Time to harbour better- Eugen TrombitasNew Zealand prides itself of having one of the more progressive Customs services in the world.

However, our Customs legislation has not kept pace with the digitalisation and globalisation of trade and travel and changes in global business models and practices.

We expect a discussion document on the review of the CEA in the next few weeks.

The current legislation, enacted in 1996 after a decade long review process, was a re-written version of the 1966 Customs legislation, which still had many of the provisions made in early 1900s.

Although the 1996 rewrite exercise was a landmark at the time, it did not replace all the Customs provisions but retained various rules in the 1966 legislation.

The 1996 rewrite was designed to propel the Customs framework into the 21st century, be innovative and give businesses flexibility.

Simplified process

The 1996 rewrite brought in simplified import entry procedures, introduced Customs Controlled Areas (CCAs), established an independent Customs Appeal Authority, modified the powers of officers on account of the Bill of Rights Act 1990 and introduced various administrative penalties.
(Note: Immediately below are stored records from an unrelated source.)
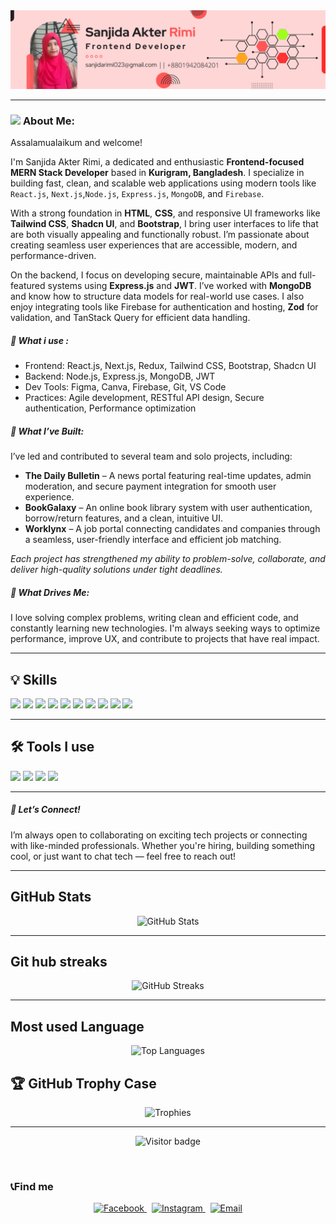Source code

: 
<img src="./sanjidarimi.png" />

---

### <img src="https://media.giphy.com/media/WUlplcMpOCEmTGBtBW/giphy.gif" width="40"> **About Me:**

Assalamualaikum and welcome!

I'm Sanjida Akter Rimi,  a dedicated and enthusiastic **Frontend-focused MERN Stack Developer** based in **Kurigram, Bangladesh**. I specialize in building fast, clean, and scalable web applications using modern tools like `React.js`, `Next.js`,`Node.js`, `Express.js`, `MongoDB`, and `Firebase`.

With a strong foundation in **HTML**, **CSS**, and responsive UI frameworks like **Tailwind CSS**, **Shadcn UI**, and **Bootstrap**, I bring user interfaces to life that are both visually appealing and functionally robust. I’m passionate about creating seamless user experiences that are accessible, modern, and performance-driven.

On the backend, I focus on developing secure, maintainable APIs and full-featured systems using **Express.js** and **JWT**. I’ve worked with **MongoDB** and know how to structure data models for real-world use cases. I also enjoy integrating tools like Firebase for authentication and hosting, **Zod** for validation, and TanStack Query for efficient data handling.

##### 🔧 What i use :

- Frontend: React.js, Next.js, Redux, Tailwind CSS, Bootstrap, Shadcn UI  
- Backend: Node.js, Express.js, MongoDB, JWT  
- Dev Tools: Figma, Canva, Firebase, Git, VS Code  
- Practices: Agile development, RESTful API design, Secure authentication, Performance optimization

##### 🚀 What I’ve Built:

I’ve led and contributed to several team and solo projects, including:

- **The Daily Bulletin** – A news portal featuring real-time updates, admin moderation, and secure payment integration for smooth user experience.  
- **BookGalaxy** – An online book library system with user authentication, borrow/return features, and a clean, intuitive UI.  
- **Worklynx** – A job portal connecting candidates and companies through a seamless, user-friendly interface and efficient job matching.

*Each project has strengthened my ability to problem-solve, collaborate, and deliver high-quality solutions under tight deadlines.*

##### 💬 What Drives Me:

I love solving complex problems, writing clean and efficient code, and constantly learning new technologies. I'm always seeking ways to optimize performance, improve UX, and contribute to projects that have real impact.

---  
## 💡 Skills

<p align="center m-5">
 <img src="https://github.com/mir-hussain/mir-hussain/blob/main/images/icons/HTML.png"/>
 <img src="https://github.com/mir-hussain/mir-hussain/blob/main/images/icons/css.png"/>
 <img src="https://github.com/mir-hussain/mir-hussain/blob/main/images/icons/JavaScript.png"/>
 <img src="https://github.com/mir-hussain/mir-hussain/blob/main/images/icons/react.png"/>
 <img src="https://github.com/mir-hussain/mir-hussain/blob/main/images/icons/tailwind.png"/>
 <img src="https://github.com/mir-hussain/mir-hussain/blob/main/images/icons/Bootsrap.png"/>
 <img src="https://github.com/mir-hussain/mir-hussain/blob/main/images/icons/firebase.png"/>
 <img src="https://github.com/mir-hussain/mir-hussain/blob/main/images/icons/node.png"/>
 <img src="https://github.com/mir-hussain/mir-hussain/blob/main/images/icons/express.png"/>
 <img src="https://github.com/mir-hussain/mir-hussain/blob/main/images/icons/mongo.png"/>
</p>

---

## 🛠 Tools I use 

<p align="left">
  <img src="https://img.shields.io/badge/Git-F05032?style=for-the-badge&logo=git&logoColor=white"/>
  <img src="https://img.shields.io/badge/GitHub-181717?style=for-the-badge&logo=github&logoColor=white"/>
  <img src="https://img.shields.io/badge/VS_Code-007ACC?style=for-the-badge&logo=visual-studio-code&logoColor=white"/>
  <img src="https://img.shields.io/badge/Figma-F24E1E?style=for-the-badge&logo=figma&logoColor=white"/>
</p>

---

##### 🤝 Let’s Connect!

I’m always open to collaborating on exciting tech projects or connecting with like-minded professionals. Whether you're hiring, building something cool, or just want to chat tech — feel free to reach out!



---

## GitHub Stats

<p align="center">
  <img src="https://github-readme-stats.vercel.app/api?username=sanjidaRimi023&show_icons=true&theme=tokyonight" alt="GitHub Stats" />
  <br/>
</p>


---

##  Git hub streaks 

 <p align="center">
  <img src="https://github-readme-streak-stats.herokuapp.com/?user=sanjidaRimi023&theme=tokyonight" alt="GitHub Streaks"/>
</p>

--- 

##  Most used Language 


<p align="center">
  <img src="https://github-readme-stats.vercel.app/api/top-langs/?username=sanjidaRimi023&layout=compact&theme=tokyonight&hide_title=true&count_private=true&langs_count=10" alt="Top Languages" width="500"/>
</p>


## 🏆 GitHub Trophy Case

<p align="center">
  <img src="https://github-profile-trophy.vercel.app/?username=sanjidaRimi023&theme=monokai&row=1&column=6" alt="Trophies" />
</p>

---


<p align="center">
  <img src="https://visitor-badge.laobi.icu/badge?page_id=sanjidaRimi023.sanjidaRimi023" alt="Visitor badge"/>
</p>


<br/>

### 📞Find me


<p align="center">
 <a href="https://www.facebook.com/profile.php?id=61554696036982" target="_blank" title="Facebook">
    <img src="https://img.icons8.com/fluency/48/facebook-new.png" alt="Facebook"/>
  </a>
  &nbsp;
  <a href="https://www.instagram.com/sanjidaa_rimii/" target="_blank" title="Instagram">
    <img src="https://img.icons8.com/fluency/48/instagram-new.png" alt="Instagram"/>
  </a>
  &nbsp;
  <a href="mailto:sanjidarimi023@gmail.com" title="Email">
    <img src="https://img.icons8.com/fluency/48/gmail-new.png" alt="Email"/>
  </a>
</p>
The name of the Department at the time was changed to the New Zealand Customs Service (NZCS).

Almost 20 years later, it is time to assess the landmark 1996 changes.

Innovative approach

NZCS and our government now have the opportunity to create a legislative framework that is modern and meets the dual objectives of border protection and business growth.

In recent times, NZCS has taken great strides in delivering innovation and better services through, for example, ‘SmartGate’ and ‘Trade Single Window.’

As noted in the Customs 2020 strategy, “Our goal is to make compliance easy to do and hard to avoid.”

NZCS’s ability to meet various economic and security objectives is constrained by detailed legislation that can be difficult to amend.

In our view, a more enabling and principles based approach to the CEA, supplemented by practical Customs rules, is worthwhile pursuing, as this would provide continued efficiencies in this area.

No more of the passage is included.